PROJECT SUMMARY (See instructions): The CFTR plays a crucial regulatory role in ion/fluid homeostasis essential to lung health, impacting both anion (directly) and cation (indirectly) transport. The complexity of CFTR function requires a complex and dynamic structure that has evolved relatively recently as a unique ABC transporter family member. Like all proteins, CFTR evolution had to achieve a balance between structural complexity and thermodynamic stability with the result that only ~25% of wild-type polypeptide chains synthesized achieve a stable state. The AF508 mutation exacerbates inefficient biogenesis, reducing this proportion to essentially zero. Some manipulations including reduced temperature, down-regulation of quality control components and so-called "corrector" small molecules improve cellular processing and trafficking. However, these maneuvers do not restore Thermal Stability (TS) and the partial channel function at temperatures < 30oC is rapidly lost at 37oC. Thus effective therapies require reagents that restore TS. Here we focus on the allosteric coupling pathways that determine TS to understand its mechanistic basis so that it can be manipulated rationally. SA 1 will elucidate the destabilizing influence of the Regulatory Insertion (Rl) in NBD1 and how its excision restores stability and function. SA 2 will employ two complementary approaches to identify other changes that restoreTS, the first utilizing molecular dynamics and the second exploring the basis of retained TS by AF508 CFTRs of some other species that are stable. These methods have already revealed that the introduction of proline residues at key positions in coupling pathways stabilize AF508 CFTR. SA 3 will utilize both small and larger molecule binders of CFTR as thermal stabilizers. First, small molecule libraries will be screened computationally (validated experimentally) for binding to regions of the protein implicated in TS. Second, we will identify larger protein/peptide binders including synthetic antibodies and nanobodies. Effective initial reagents have already been developed in collaboration with leading laboratories in both fields. In addition to providing an entirely new paradigm with integrated computational and experimental approaches to the CF problem, we provide the other projects of this PPG with essential CFTR tools and methodologies.

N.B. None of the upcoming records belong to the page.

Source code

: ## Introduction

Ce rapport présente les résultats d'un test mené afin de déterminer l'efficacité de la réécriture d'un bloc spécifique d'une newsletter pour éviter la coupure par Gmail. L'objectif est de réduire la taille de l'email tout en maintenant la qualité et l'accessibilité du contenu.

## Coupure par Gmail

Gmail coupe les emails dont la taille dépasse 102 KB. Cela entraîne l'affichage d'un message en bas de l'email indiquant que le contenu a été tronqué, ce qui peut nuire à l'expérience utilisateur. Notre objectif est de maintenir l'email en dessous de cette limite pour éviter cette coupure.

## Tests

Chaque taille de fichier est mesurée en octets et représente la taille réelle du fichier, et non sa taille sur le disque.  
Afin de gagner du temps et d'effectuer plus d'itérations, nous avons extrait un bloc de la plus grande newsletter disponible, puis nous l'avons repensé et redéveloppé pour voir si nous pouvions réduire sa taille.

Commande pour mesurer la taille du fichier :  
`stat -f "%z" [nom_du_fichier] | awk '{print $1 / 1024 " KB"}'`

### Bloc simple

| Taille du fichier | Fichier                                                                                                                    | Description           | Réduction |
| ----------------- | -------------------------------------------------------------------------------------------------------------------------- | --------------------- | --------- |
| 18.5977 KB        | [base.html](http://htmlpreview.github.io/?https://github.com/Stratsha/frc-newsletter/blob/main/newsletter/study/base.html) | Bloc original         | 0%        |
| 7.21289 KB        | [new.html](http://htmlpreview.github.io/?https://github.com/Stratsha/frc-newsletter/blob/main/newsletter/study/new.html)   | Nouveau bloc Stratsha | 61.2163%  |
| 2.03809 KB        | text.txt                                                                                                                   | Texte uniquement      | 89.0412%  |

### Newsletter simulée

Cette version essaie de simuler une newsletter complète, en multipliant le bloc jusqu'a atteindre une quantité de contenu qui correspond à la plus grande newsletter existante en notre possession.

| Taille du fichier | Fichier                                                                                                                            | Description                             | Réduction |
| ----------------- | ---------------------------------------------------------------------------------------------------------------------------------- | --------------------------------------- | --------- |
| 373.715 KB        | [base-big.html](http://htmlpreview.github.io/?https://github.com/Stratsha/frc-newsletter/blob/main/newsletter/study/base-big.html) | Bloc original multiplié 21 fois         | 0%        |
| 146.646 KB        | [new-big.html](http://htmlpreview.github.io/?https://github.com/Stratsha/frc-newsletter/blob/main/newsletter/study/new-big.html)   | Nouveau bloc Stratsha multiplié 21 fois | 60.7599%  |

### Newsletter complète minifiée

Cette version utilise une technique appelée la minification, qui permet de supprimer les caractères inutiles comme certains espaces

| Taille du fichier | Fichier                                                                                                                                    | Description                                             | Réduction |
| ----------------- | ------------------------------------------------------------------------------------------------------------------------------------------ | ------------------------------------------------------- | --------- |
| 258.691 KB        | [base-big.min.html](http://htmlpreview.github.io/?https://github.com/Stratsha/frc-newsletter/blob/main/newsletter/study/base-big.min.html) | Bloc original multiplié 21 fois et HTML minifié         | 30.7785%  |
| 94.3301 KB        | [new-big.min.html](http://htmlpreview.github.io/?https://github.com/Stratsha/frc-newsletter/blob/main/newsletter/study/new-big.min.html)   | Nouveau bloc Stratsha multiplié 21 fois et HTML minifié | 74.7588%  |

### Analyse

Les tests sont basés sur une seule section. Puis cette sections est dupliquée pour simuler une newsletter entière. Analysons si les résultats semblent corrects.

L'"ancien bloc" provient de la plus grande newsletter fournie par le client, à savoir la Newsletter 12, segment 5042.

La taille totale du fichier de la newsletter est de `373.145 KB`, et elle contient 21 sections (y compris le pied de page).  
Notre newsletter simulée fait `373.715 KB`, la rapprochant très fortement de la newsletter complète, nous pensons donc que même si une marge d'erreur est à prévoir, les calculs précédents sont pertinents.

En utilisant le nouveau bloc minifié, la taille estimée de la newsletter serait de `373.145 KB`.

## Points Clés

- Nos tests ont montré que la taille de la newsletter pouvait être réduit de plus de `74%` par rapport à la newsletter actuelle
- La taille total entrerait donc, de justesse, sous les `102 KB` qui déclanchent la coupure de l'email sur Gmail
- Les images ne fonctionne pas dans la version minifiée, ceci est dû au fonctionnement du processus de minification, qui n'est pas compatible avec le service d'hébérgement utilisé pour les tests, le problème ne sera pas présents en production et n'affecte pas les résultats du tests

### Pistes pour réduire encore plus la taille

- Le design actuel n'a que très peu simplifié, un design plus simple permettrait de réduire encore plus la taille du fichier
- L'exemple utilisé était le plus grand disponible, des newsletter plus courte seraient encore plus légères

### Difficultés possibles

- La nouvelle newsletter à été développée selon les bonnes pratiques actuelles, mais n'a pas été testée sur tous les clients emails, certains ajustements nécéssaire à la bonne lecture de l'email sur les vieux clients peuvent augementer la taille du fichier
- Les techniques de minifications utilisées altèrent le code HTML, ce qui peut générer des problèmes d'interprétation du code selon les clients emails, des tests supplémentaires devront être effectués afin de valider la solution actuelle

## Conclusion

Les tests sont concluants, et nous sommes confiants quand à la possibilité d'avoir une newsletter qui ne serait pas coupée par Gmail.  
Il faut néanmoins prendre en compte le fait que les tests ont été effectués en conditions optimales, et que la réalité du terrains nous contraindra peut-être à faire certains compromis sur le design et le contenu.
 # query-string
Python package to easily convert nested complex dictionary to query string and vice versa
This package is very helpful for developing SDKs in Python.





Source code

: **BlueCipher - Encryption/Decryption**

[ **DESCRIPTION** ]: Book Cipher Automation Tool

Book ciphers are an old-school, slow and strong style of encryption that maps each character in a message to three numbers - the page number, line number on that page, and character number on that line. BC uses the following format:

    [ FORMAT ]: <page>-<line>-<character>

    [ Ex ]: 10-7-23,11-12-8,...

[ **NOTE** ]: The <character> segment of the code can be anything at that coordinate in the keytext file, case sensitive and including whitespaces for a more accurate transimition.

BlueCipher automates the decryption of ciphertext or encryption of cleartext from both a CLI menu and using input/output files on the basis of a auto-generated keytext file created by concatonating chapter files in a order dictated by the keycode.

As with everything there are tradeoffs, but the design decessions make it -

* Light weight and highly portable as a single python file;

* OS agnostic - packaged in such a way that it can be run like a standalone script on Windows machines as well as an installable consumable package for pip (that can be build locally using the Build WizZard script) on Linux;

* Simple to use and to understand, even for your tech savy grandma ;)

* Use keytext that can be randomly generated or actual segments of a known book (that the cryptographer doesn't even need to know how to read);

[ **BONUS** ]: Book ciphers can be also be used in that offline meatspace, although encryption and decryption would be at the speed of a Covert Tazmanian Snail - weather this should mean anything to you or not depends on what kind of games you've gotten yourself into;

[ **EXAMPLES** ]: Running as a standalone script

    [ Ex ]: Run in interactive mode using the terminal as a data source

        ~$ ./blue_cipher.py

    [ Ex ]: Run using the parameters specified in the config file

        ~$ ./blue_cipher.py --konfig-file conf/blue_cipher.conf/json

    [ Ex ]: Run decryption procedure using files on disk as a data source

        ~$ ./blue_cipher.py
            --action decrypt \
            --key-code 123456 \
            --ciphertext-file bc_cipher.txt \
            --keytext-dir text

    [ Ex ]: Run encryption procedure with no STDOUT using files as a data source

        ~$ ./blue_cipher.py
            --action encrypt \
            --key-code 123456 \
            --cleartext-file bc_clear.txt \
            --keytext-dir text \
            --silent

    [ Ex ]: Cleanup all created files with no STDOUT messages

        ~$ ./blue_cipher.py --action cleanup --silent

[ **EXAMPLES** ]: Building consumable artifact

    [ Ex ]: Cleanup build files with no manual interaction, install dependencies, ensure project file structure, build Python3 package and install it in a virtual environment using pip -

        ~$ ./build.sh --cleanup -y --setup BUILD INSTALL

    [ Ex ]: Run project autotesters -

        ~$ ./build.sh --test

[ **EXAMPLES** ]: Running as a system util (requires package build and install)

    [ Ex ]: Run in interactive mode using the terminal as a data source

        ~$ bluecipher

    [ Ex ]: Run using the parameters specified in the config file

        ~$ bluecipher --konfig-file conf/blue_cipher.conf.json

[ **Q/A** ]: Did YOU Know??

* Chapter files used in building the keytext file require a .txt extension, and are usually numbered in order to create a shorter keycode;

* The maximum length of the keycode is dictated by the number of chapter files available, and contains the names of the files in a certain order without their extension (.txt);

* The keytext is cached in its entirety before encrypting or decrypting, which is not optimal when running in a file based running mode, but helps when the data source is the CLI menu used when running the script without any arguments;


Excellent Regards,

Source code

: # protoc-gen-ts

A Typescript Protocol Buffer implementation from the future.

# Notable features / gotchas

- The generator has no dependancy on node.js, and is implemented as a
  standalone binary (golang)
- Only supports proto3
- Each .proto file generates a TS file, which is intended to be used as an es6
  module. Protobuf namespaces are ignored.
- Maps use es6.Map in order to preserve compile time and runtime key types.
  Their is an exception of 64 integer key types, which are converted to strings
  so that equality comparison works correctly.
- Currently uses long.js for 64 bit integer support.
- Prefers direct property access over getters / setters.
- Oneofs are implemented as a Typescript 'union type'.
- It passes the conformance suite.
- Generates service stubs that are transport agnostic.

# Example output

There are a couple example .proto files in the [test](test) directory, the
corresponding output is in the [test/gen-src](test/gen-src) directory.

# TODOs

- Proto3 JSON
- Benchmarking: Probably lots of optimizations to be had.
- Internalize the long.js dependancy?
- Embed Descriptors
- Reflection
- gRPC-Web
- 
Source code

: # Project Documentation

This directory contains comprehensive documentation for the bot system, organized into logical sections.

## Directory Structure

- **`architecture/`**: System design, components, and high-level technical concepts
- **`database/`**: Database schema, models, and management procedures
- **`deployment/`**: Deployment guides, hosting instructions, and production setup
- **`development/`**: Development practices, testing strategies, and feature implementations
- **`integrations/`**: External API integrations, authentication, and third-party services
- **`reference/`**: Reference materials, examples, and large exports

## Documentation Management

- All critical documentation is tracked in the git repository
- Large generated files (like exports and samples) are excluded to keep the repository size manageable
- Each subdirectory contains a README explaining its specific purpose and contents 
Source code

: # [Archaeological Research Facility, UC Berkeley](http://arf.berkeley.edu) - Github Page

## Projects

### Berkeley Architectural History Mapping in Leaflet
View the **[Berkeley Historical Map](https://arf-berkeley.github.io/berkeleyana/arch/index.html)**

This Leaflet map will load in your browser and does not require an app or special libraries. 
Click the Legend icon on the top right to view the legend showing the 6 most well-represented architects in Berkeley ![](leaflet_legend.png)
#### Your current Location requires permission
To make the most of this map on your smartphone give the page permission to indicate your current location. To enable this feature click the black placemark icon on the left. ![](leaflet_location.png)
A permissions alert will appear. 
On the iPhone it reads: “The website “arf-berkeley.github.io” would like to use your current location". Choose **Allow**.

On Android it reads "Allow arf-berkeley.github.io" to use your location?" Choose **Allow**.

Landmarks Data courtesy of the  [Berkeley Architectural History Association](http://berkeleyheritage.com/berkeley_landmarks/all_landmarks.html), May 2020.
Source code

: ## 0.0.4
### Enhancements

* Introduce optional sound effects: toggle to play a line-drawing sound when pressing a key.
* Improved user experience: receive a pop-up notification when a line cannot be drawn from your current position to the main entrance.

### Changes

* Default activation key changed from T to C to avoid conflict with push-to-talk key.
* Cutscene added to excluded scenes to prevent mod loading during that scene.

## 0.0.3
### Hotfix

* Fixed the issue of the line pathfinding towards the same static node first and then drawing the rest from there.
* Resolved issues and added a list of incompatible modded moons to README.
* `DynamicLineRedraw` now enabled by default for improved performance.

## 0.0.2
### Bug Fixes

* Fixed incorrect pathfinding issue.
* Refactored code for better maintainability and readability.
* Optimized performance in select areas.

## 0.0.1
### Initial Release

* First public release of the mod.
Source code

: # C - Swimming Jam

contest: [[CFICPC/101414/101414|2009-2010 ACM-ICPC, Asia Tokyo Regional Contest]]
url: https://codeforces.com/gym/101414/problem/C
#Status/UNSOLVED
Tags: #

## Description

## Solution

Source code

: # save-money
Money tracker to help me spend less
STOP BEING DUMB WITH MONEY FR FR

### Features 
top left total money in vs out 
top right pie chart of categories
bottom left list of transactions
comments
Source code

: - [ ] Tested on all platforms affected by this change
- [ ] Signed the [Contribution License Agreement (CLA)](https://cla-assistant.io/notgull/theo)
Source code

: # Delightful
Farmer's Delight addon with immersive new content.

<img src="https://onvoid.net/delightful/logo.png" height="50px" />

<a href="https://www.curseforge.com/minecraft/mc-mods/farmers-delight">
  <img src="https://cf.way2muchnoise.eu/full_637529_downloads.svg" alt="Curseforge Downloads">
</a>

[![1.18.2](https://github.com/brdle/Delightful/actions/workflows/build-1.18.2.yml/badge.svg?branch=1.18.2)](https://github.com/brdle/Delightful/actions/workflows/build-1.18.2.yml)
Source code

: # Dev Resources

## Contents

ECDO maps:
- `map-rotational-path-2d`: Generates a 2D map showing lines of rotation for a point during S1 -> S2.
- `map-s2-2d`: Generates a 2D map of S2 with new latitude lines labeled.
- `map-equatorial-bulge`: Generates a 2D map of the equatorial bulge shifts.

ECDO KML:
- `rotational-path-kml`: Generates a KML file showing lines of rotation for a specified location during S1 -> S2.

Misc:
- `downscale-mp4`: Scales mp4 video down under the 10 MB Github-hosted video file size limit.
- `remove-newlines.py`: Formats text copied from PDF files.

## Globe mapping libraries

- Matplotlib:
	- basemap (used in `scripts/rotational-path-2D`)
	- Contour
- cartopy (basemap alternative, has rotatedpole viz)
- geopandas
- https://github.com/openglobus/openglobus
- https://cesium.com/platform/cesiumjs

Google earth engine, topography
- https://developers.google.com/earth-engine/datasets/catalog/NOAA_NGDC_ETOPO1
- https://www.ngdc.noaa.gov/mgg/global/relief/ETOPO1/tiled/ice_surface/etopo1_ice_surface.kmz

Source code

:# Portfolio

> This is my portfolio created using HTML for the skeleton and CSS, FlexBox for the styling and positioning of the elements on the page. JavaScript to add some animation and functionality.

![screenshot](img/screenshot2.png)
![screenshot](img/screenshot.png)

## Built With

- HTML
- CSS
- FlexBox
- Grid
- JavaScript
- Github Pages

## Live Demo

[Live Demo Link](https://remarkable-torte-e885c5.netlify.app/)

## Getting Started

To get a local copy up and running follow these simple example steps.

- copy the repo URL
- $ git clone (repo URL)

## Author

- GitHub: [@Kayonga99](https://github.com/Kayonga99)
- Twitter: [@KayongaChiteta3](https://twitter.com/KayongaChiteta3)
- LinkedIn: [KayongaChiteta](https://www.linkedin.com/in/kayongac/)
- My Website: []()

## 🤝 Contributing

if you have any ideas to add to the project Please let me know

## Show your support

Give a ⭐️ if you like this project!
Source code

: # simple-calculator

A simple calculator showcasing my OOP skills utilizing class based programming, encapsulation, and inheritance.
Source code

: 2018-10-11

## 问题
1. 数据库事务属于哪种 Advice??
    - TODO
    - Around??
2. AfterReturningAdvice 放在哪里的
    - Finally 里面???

项目摘要（请参阅说明）： CFTR在离子/液体稳态中起着至关重要的调节作用，对肺部健康必不可少，影响阴离子（直接）和阳离子（间接）转运。 CFTR函数的复杂性需要一个复杂而动态的结构，该结构最近作为独特的ABC转运蛋白家族成员进化。像所有蛋白质一样，CFTR进化必须在结构复杂性和热力学稳定性之间达到平衡，结果构成了野生型多肽链的约25％达到稳定状态。 AF508突变加剧了效率低下的生物发生，使这一比例基本上为零。一些操作包括降低温度，质量控制成分的下调以及所谓的“校正”小分子改善了细胞处理和运输。但是，这些操作不会恢复热稳定性（TS），并且在温度<30oC时的部分通道功能在37oC时迅速损失。 因此，有效的疗法需要恢复TS的试剂。在这里，我们专注于确定TS的变构耦合途径，以理解其机械基础，以便可以合理地操纵它。 SA 1将阐明调节插入（RL）在NBD1中的不稳定影响，以及其切除如何恢复稳定性和功能。 SA 2将采用两种互补方法来识别还原的其他变化，第一种利用分子动力学以及第二个探索AF508 CFTR保留TS的基础的更改 在其他一些稳定的物种中。这些方法已经表明，在耦合途径中的关键位置引入脯氨酸残基稳定AF508 CFTR。 SA 3将利用CFTR的小和较大分子粘合剂作为热稳定剂。首先，小分子库将在计算上进行筛选（实验验证），以结合与TS中有关的蛋白质的区域。其次，我们将确定较大的蛋白质/肽结合剂，包括合成抗体和纳米体。有效的初始试剂已经与两个领域的领先实验室合作开发。除了通过针对CF问题的集成计算和实验方法提供全新的范式，我们还提供了本PPG的其他项目，并使用必需的CFTR工具和方法。